目下の目的はアカネイア攻略軍を可能な限り痛手を負わせた状態で追い返すこと、可能なら将軍級を倒せるならそれに越したことはない。
「それにしてもまさか最前線に将軍格がそれぞれ立つとは……」
「その後に単騎駆ですから、胆力の塊としか言いようがありませんな」
「噂でしか聞いたことはないがミディア殿は社交界で静かに咲いた花と言われるような可憐な人物だと聞いていたが……」
「噂は噂、そういうことでしょうな」
ただ話しているわけではない。散っていった敵兵を把握し、次の手を考えている。
存外、アランという男は押し黙って考えるタイプではなく、何か別のことを話しながらの方が思考が纏まるのであった。
かつて村の守護者をしていたアランの時代から付き従う副官はそれを知っているからこそ雑談に付き合っていた。

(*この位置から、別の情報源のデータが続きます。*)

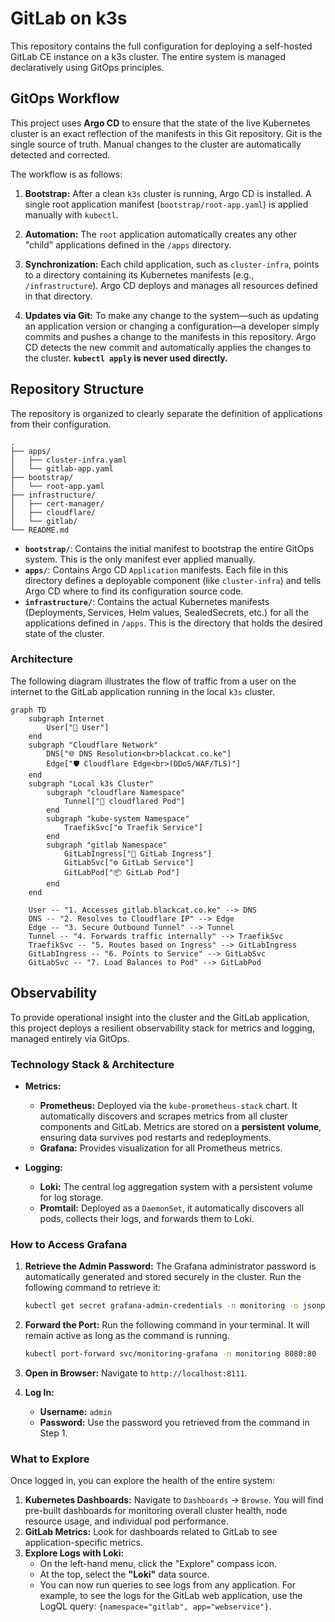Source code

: # GitLab on k3s

This repository contains the full configuration for deploying a self-hosted GitLab CE instance on a k3s cluster. The entire system is managed declaratively using GitOps principles.

## GitOps Workflow

This project uses **Argo CD** to ensure that the state of the live Kubernetes cluster is an exact reflection of the manifests in this Git repository. Git is the single source of truth. Manual changes to the cluster are automatically detected and corrected.

The workflow is as follows:

1. **Bootstrap:** After a clean `k3s` cluster is running, Argo CD is installed. A single root application manifest (`bootstrap/root-app.yaml`) is applied manually with `kubectl`.

2. **Automation:** The `root` application automatically creates any other "child" applications defined in the `/apps` directory.
3. **Synchronization:** Each child application, such as `cluster-infra`, points to a directory containing its Kubernetes manifests (e.g., `/infrastructure`). Argo CD deploys and manages all resources defined in that directory.
4. **Updates via Git:** To make any change to the system—such as updating an application version or changing a configuration—a developer simply commits and pushes a change to the manifests in this repository. Argo CD detects the new commit and automatically applies the changes to the cluster. **`kubectl apply` is never used directly.**

## Repository Structure

The repository is organized to clearly separate the definition of applications from their configuration.

```
.
├── apps/
│   ├── cluster-infra.yaml
│   └── gitlab-app.yaml
├── bootstrap/
│   └── root-app.yaml
├── infrastructure/
│   ├── cert-manager/
│   ├── cloudflare/
│   └── gitlab/
└── README.md
```

* **`bootstrap/`**: Contains the initial manifest to bootstrap the entire GitOps system. This is the only manifest ever applied manually.
* **`apps/`**: Contains Argo CD `Application` manifests. Each file in this directory defines a deployable component (like `cluster-infra`) and tells Argo CD where to find its configuration source code.
* **`infrastructure/`**: Contains the actual Kubernetes manifests (Deployments, Services, Helm values, SealedSecrets, etc.) for all the applications defined in `/apps`. This is the directory that holds the desired state of the cluster.

### Architecture

The following diagram illustrates the flow of traffic from a user on the internet to the GitLab application running in the local `k3s` cluster.

```mermaid
graph TD
    subgraph Internet
        User["👤 User"]
    end
    subgraph "Cloudflare Network"
        DNS["🌐 DNS Resolution<br>blackcat.co.ke"]
        Edge["🛡️ Cloudflare Edge<br>(DDoS/WAF/TLS)"]
    end
    subgraph "Local k3s Cluster"
        subgraph "cloudflare Namespace"
            Tunnel["🔗 cloudflared Pod"]
        end
        subgraph "kube-system Namespace"
            TraefikSvc["⚙️ Traefik Service"]
        end
        subgraph "gitlab Namespace"
            GitLabIngress["🔀 GitLab Ingress"]
            GitLabSvc["⚙️ GitLab Service"]
            GitLabPod["📦 GitLab Pod"]
        end
    end

    User -- "1. Accesses gitlab.blackcat.co.ke" --> DNS
    DNS -- "2. Resolves to Cloudflare IP" --> Edge
    Edge -- "3. Secure Outbound Tunnel" --> Tunnel
    Tunnel -- "4. Forwards traffic internally" --> TraefikSvc
    TraefikSvc -- "5. Routes based on Ingress" --> GitLabIngress
    GitLabIngress -- "6. Points to Service" --> GitLabSvc
    GitLabSvc -- "7. Load Balances to Pod" --> GitLabPod
```

## Observability

To provide operational insight into the cluster and the GitLab application, this project deploys a resilient observability stack for metrics and logging, managed entirely via GitOps.

### Technology Stack & Architecture

* **Metrics:**
  * **Prometheus:** Deployed via the `kube-prometheus-stack` chart. It automatically discovers and scrapes metrics from all cluster components and GitLab. Metrics are stored on a **persistent volume**, ensuring data survives pod restarts and redeployments.
  * **Grafana:** Provides visualization for all Prometheus metrics.

* **Logging:**
  * **Loki:** The central log aggregation system with a persistent volume for log storage.
  * **Promtail:** Deployed as a `DaemonSet`, it automatically discovers all pods, collects their logs, and forwards them to Loki.

### How to Access Grafana

1. **Retrieve the Admin Password:** The Grafana administrator password is automatically generated and stored securely in the cluster. Run the following command to retrieve it:

    ```bash
    kubectl get secret grafana-admin-credentials -n monitoring -o jsonpath='{.data.admin-password}' | base64 --decode ; echo
    ```

2. **Forward the Port:** Run the following command in your terminal. It will remain active as long as the command is running.

    ```bash
    kubectl port-forward svc/monitoring-grafana -n monitoring 8080:80
    ```

3. **Open in Browser:** Navigate to `http://localhost:8111`.

4. **Log In:**
    * **Username:** `admin`
    * **Password:** Use the password you retrieved from the command in Step 1.

### What to Explore

Once logged in, you can explore the health of the entire system:

1. **Kubernetes Dashboards:** Navigate to `Dashboards` -> `Browse`. You will find pre-built dashboards for monitoring overall cluster health, node resource usage, and individual pod performance.
2. **GitLab Metrics:** Look for dashboards related to GitLab to see application-specific metrics.
3. **Explore Logs with Loki:**
    * On the left-hand menu, click the "Explore" compass icon.
    * At the top, select the **"Loki"** data source.
    * You can now run queries to see logs from any application. For example, to see the logs for the GitLab web application, use the LogQL query: `{namespace="gitlab", app="webservice"}`.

「アラン将軍、城門守護のアカネイア武将を発見しました」
「こちらへの態度は?」
「特に何も見せておりません、仲間が死にかけていてそれどころではないようです」
「まずはそちらへ向かおう」
副官には城門付近の調査と警戒を任せ、アランはそちらと走る。
よほどの激戦であったのだろう。
そこかしこに攻略軍と防衛軍の亡骸が転がっている。
報告を受けた武将は少し暗めの緑の鎧を纏った装甲兵と、やや明るい紫紅の鎧を纏った装甲兵の二人。
今にも死にそうなのは紫紅の装甲兵の方だ。
「ミシェラン!わしを一人にするな!我らは二人で一人!それでようやく無敵の壁足り得るのだろうが!」
もはや意識も殆どないのか、ミシェランと呼ばれた男が返事をする様子はない。
「まだ息があるのか」
「ええ、いかがしますか?」
「……
お言葉ですが、彼は敵将ですよと言いたげなロッドナイトであったが、言葉にはしなかった。
軍人として、指揮者の命令は絶対である。
それが人道的な行いならば文句のつけようもない。
数名のロッドナイトたちは杖を掲げ、装甲騎士を癒やす。
その様子に驚いたトムスはアランを仰ぐ見るようにして質問した。
「聖王国の騎士団、なぜわしらを癒やした?
我らは誇りあるアカネイアの騎士だ、恩を着て貴様らに味方することなど」
「ああ、そんなことは期待していないさ
輩の死を前に、心が死にそうになっている騎士を放っておく──
そのような行いは我が聖王国騎士の士道に反する」
「だから助けたと言うのか」
「ああ、そうだ
それが聖王国の騎士、最も新しきアカネイア大陸の騎士の形だと私は考えている」
「わしらが聞いている聖王国は聖王の戦場での暴虐ぶりだけだ
まるでその不名誉をお前たちの名誉で埋めようとしているようにも感じる」
「ふ……そうかも知れん
聖王陛下はたしかに粗暴で女好き、王としての誉れを語るのは難しいが……あれほどまで『人間らしい王』を私は知らん
だからこそ名誉を捧げる甲斐もあるのだ」
トムスとミシェランはその言葉に苦笑する。
「もはやこの戦場ではお前と戦えそうにないわい
わしらは一度主城に戻り、そこの守りを固める
騎兵ばかりの編成を見るにお前達の狙いは我らではなく攻略軍の方なのだろう」
「ご明察の通りだ」
「であれば、敵ではない
敵ではないなら武器を向ける事もできまいさ」
それは友情と呼ぶにはあまりにも薄氷のようなもの。
だが、トムス、ミシェラン、アランはこのいっときの友情に安らぎを覚えていた。